WHAT NEEDS TO BE DONE: Records follow. Copy every line with "important".

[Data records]
════════

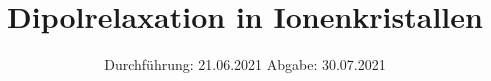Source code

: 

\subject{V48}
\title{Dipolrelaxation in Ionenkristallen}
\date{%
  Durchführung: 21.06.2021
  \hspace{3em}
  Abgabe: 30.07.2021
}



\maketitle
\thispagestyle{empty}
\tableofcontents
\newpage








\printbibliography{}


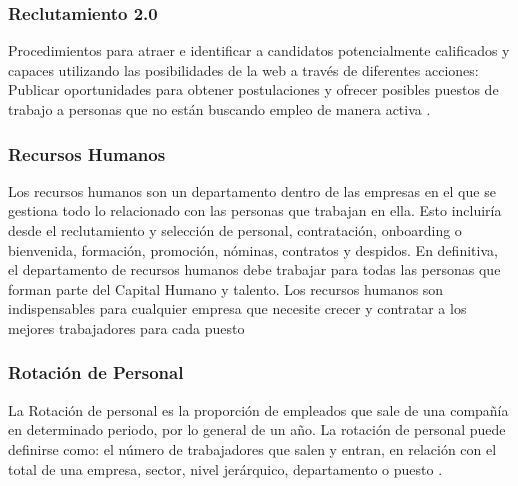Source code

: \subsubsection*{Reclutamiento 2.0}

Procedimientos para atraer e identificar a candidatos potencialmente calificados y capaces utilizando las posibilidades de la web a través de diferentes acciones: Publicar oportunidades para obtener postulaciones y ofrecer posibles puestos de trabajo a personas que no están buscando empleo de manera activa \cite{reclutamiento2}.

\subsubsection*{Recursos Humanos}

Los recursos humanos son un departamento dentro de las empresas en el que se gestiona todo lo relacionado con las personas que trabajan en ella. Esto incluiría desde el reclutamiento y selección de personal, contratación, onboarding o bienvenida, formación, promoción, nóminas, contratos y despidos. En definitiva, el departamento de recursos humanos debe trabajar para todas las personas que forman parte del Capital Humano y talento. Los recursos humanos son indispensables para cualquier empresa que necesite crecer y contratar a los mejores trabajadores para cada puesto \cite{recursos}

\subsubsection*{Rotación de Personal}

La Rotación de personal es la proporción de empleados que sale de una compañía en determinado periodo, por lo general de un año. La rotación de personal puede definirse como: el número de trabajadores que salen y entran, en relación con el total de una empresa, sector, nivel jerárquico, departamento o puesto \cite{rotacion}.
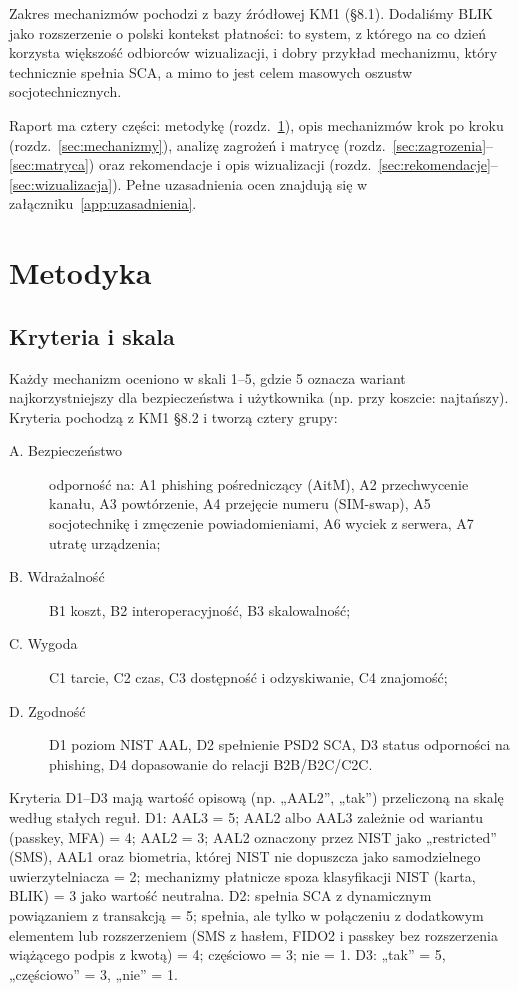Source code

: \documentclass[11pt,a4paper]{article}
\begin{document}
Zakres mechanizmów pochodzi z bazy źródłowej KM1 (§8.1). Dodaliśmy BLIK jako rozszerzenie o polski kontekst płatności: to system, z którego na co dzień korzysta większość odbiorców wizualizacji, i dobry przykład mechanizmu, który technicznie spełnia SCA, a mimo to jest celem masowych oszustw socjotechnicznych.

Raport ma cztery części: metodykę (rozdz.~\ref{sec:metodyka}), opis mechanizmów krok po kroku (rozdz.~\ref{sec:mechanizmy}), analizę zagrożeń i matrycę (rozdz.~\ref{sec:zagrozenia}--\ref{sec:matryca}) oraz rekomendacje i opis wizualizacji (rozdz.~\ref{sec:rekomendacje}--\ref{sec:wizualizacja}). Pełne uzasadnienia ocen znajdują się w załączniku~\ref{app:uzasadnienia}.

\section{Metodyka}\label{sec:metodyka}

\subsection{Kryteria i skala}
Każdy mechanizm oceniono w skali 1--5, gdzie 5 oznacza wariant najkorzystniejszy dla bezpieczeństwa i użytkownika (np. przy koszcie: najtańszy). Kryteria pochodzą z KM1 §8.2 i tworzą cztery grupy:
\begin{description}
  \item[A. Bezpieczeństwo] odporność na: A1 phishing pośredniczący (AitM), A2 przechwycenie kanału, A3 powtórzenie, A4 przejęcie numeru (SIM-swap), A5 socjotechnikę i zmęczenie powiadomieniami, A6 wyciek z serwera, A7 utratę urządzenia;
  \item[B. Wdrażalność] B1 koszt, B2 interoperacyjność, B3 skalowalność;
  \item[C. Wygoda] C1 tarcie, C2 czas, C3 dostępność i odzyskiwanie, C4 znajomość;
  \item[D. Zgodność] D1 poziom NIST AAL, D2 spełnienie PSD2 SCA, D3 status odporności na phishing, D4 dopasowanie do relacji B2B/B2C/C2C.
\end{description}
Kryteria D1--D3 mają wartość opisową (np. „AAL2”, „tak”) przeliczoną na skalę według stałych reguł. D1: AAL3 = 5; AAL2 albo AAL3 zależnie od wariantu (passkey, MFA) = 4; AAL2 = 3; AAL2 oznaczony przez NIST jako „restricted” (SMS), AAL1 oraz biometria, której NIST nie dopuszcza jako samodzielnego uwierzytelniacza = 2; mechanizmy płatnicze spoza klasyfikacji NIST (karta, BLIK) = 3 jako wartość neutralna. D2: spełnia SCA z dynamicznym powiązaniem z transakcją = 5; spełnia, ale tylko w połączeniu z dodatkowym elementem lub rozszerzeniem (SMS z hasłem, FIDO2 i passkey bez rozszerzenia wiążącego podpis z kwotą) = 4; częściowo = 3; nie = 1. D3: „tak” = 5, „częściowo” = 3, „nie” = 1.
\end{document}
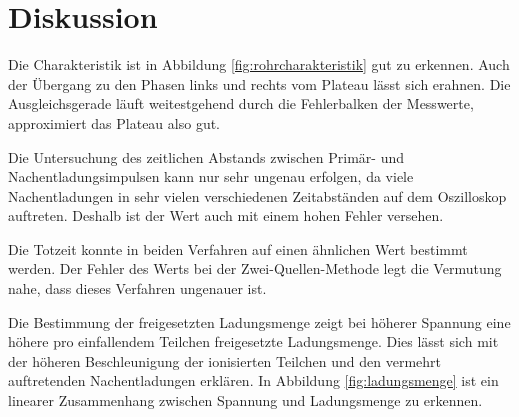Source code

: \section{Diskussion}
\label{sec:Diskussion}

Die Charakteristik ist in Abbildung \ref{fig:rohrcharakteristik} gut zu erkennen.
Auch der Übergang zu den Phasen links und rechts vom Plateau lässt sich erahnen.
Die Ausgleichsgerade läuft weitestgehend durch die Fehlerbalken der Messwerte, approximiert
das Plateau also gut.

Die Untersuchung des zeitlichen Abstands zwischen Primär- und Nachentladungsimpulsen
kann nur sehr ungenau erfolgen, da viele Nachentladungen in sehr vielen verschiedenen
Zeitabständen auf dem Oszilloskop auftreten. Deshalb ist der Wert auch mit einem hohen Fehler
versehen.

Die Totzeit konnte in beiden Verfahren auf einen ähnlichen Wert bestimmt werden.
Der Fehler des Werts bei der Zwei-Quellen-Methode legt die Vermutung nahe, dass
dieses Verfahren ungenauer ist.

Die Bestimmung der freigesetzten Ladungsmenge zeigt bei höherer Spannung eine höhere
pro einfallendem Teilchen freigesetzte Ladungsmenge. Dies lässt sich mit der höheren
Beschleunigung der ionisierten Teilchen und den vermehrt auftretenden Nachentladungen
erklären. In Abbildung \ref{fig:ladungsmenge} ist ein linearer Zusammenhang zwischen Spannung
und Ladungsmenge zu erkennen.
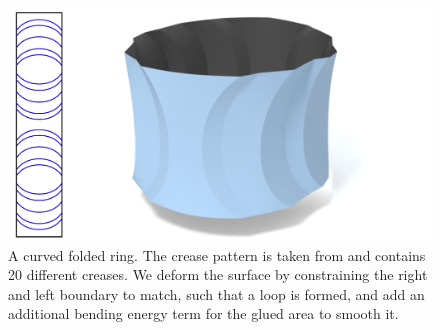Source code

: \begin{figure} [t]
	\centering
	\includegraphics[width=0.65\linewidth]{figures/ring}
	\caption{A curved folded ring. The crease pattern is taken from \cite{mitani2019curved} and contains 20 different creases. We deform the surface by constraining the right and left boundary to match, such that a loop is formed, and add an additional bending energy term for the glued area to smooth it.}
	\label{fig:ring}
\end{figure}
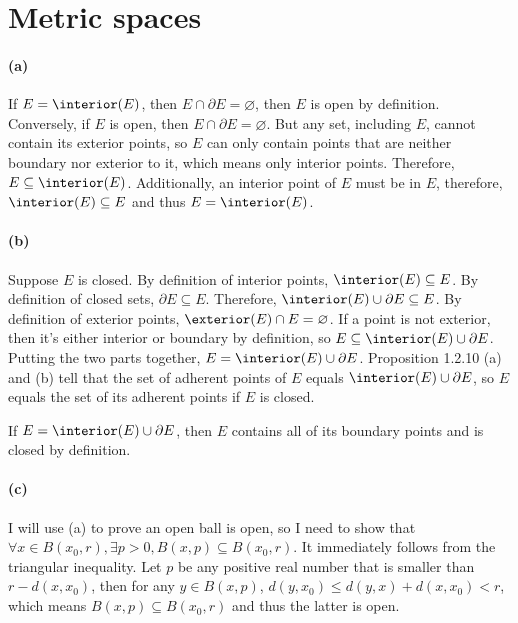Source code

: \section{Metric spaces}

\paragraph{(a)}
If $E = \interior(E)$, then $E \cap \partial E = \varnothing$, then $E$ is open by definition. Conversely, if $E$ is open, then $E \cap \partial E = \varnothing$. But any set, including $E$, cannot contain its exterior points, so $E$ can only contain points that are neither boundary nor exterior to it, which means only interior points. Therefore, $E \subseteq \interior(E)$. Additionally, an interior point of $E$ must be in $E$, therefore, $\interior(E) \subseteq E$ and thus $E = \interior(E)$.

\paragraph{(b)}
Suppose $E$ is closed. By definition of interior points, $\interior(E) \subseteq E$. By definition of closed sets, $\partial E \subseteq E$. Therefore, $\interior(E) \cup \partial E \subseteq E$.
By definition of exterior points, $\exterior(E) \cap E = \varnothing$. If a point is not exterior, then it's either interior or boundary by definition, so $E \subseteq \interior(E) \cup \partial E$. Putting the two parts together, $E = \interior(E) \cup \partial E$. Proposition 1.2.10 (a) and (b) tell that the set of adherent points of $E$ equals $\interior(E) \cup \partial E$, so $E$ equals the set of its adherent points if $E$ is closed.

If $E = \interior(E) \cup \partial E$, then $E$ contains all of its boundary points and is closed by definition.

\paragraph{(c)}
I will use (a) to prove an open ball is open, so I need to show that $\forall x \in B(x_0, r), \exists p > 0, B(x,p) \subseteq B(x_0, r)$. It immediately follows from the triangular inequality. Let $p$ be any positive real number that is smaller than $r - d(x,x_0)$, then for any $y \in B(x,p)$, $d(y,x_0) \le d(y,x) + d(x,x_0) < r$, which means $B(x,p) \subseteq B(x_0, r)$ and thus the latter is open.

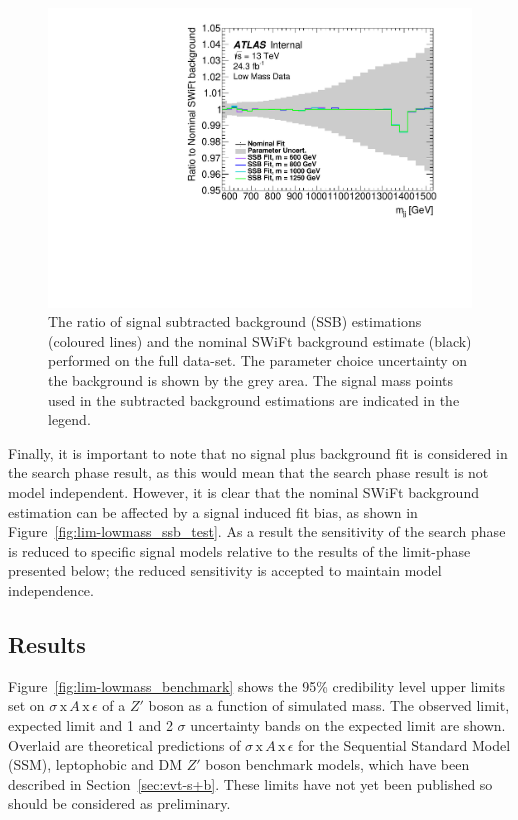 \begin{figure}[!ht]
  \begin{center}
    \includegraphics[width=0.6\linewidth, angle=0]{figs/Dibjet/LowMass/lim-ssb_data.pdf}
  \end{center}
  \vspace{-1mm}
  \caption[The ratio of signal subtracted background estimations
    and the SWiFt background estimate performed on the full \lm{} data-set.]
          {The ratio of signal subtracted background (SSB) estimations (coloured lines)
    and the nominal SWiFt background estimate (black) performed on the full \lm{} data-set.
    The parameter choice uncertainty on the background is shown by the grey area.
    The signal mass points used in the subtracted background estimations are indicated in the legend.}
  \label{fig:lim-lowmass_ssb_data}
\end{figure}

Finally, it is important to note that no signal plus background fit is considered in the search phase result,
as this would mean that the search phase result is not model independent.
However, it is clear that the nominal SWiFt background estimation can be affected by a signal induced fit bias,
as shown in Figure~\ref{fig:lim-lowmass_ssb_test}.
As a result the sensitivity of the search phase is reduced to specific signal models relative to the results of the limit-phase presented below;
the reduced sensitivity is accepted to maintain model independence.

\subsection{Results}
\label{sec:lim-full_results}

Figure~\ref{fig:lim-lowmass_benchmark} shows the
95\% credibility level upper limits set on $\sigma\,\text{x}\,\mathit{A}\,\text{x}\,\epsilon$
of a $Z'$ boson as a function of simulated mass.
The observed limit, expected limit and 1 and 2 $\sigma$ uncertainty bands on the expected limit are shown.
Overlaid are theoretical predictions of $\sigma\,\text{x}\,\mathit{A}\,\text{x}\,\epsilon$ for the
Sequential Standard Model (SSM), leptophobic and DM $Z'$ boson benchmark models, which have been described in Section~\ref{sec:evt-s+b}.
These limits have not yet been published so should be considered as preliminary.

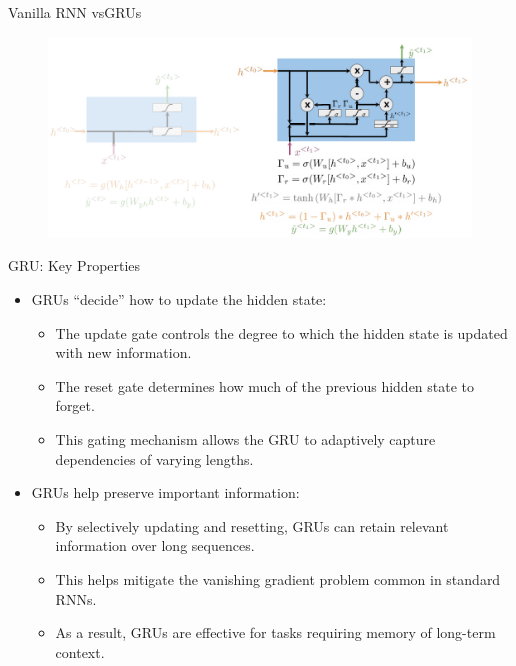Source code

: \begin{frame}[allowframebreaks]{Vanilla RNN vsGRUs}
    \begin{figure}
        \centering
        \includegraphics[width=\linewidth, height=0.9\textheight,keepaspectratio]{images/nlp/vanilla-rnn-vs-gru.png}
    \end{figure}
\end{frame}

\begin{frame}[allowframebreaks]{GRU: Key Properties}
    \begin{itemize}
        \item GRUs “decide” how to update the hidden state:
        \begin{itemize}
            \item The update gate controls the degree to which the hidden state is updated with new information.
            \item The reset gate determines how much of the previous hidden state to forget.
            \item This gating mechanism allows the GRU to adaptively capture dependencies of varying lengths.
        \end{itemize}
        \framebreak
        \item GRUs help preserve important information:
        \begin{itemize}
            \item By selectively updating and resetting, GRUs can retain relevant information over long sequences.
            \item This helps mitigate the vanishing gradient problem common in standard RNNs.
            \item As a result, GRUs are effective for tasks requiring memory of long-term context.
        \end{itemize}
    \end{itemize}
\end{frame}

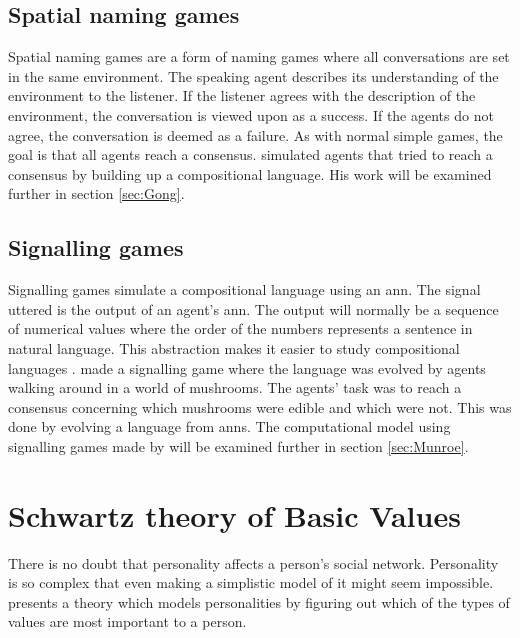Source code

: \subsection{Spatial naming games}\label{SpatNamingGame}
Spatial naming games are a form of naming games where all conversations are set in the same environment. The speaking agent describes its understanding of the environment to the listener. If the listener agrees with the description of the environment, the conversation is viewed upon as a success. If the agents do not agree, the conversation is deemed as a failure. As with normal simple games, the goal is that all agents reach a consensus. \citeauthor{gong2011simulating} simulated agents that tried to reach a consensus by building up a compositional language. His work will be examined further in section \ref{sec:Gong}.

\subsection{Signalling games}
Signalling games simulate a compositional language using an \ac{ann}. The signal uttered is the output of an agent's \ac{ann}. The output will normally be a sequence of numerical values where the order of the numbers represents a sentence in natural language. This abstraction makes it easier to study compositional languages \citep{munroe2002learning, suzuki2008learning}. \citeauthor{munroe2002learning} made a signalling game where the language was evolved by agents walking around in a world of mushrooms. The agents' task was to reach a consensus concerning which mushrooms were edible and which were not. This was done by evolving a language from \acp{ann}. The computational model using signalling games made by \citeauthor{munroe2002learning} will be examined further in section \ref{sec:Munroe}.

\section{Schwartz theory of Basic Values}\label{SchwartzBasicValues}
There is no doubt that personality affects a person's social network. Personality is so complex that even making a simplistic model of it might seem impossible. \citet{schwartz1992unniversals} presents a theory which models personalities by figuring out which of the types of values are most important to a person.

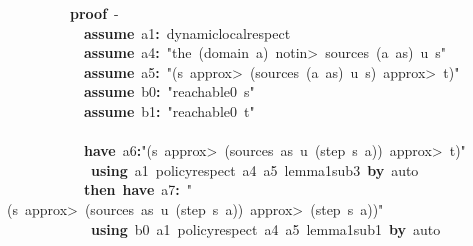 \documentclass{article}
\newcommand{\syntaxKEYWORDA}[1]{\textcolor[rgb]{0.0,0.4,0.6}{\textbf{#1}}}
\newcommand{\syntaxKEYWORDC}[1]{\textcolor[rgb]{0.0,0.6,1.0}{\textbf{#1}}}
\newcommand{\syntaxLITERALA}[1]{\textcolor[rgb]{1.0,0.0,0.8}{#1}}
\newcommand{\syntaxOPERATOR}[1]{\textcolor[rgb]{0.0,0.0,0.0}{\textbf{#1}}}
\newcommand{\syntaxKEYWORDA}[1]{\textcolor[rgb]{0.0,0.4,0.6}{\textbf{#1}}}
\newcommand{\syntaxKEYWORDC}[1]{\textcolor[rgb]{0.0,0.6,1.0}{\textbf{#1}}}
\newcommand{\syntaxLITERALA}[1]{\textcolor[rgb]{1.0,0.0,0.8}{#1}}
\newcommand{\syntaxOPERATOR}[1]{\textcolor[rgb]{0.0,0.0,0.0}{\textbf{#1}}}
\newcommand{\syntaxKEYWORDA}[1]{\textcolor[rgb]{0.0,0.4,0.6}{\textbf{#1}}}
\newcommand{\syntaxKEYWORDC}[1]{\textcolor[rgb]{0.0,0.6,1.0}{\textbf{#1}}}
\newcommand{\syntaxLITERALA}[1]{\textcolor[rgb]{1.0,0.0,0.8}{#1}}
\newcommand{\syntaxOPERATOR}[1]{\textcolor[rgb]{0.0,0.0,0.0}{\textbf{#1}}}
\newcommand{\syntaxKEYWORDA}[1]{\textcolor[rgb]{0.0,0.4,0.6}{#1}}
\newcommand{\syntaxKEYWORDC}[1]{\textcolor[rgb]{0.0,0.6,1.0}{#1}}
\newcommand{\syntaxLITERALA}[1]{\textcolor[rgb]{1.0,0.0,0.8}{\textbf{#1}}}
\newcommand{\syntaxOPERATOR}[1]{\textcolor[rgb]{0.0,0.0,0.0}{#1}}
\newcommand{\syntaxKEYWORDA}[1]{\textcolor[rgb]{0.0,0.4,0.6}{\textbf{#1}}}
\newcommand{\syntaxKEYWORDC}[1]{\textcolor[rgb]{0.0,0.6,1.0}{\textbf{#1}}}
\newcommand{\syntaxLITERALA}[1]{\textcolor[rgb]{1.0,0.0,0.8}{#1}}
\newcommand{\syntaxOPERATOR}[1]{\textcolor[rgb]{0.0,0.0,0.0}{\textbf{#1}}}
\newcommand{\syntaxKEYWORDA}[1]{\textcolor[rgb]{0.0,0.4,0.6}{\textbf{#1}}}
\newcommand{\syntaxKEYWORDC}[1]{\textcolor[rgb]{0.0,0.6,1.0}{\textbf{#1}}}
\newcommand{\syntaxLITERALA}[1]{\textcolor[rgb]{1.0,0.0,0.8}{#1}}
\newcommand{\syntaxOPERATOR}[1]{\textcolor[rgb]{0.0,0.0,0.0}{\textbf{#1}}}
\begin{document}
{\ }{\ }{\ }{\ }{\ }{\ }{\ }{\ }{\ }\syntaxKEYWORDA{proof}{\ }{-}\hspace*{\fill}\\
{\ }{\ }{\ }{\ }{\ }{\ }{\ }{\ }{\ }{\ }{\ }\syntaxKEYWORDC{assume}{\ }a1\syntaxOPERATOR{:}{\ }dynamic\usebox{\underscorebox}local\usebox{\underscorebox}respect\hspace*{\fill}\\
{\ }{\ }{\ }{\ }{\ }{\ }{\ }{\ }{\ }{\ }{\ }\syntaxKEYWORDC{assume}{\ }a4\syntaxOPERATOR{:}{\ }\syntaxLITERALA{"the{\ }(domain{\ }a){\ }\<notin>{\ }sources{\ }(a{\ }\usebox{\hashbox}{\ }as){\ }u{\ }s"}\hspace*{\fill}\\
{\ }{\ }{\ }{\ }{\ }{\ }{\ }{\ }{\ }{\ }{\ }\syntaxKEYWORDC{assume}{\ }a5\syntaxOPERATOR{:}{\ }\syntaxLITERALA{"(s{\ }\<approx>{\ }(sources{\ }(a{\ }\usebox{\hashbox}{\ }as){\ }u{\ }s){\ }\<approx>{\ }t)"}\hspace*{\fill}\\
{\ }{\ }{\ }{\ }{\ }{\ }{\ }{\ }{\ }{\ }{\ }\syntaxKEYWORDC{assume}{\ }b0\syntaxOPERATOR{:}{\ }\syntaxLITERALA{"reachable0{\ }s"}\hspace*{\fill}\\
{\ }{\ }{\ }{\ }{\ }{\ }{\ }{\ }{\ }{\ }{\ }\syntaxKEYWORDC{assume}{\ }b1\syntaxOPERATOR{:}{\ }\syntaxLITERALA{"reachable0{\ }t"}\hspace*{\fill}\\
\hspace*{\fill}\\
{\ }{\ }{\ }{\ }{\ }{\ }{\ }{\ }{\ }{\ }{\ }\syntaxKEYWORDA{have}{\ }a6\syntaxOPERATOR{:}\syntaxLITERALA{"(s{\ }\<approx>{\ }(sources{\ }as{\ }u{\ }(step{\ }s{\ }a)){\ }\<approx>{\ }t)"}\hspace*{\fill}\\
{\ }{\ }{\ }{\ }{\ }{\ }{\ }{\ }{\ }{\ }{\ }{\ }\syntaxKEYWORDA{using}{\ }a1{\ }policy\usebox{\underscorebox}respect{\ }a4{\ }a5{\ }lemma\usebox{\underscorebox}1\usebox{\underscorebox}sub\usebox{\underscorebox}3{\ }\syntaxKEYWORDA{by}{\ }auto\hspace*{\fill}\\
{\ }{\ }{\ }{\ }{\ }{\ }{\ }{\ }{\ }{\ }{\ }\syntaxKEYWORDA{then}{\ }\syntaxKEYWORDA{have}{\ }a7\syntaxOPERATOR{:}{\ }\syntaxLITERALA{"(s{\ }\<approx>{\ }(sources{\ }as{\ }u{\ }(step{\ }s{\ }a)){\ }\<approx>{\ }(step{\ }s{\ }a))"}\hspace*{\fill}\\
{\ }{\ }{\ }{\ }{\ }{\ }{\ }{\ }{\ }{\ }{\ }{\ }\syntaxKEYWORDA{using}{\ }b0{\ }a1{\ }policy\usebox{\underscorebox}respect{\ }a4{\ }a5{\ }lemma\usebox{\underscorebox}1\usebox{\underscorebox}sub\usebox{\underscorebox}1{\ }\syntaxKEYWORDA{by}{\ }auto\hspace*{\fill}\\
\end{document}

════════

ANSWER TO THIS PROBLEM:
Finally, it is important to note that no signal plus background fit is considered in the search phase result,
        \item GRUs help preserve important information:
There is no doubt that personality affects a person's social network. Personality is so complex that even making a simplistic model of it might seem impossible. \citet{schwartz1992unniversals} presents a theory which models personalities by figuring out which of the types of values are most important to a person.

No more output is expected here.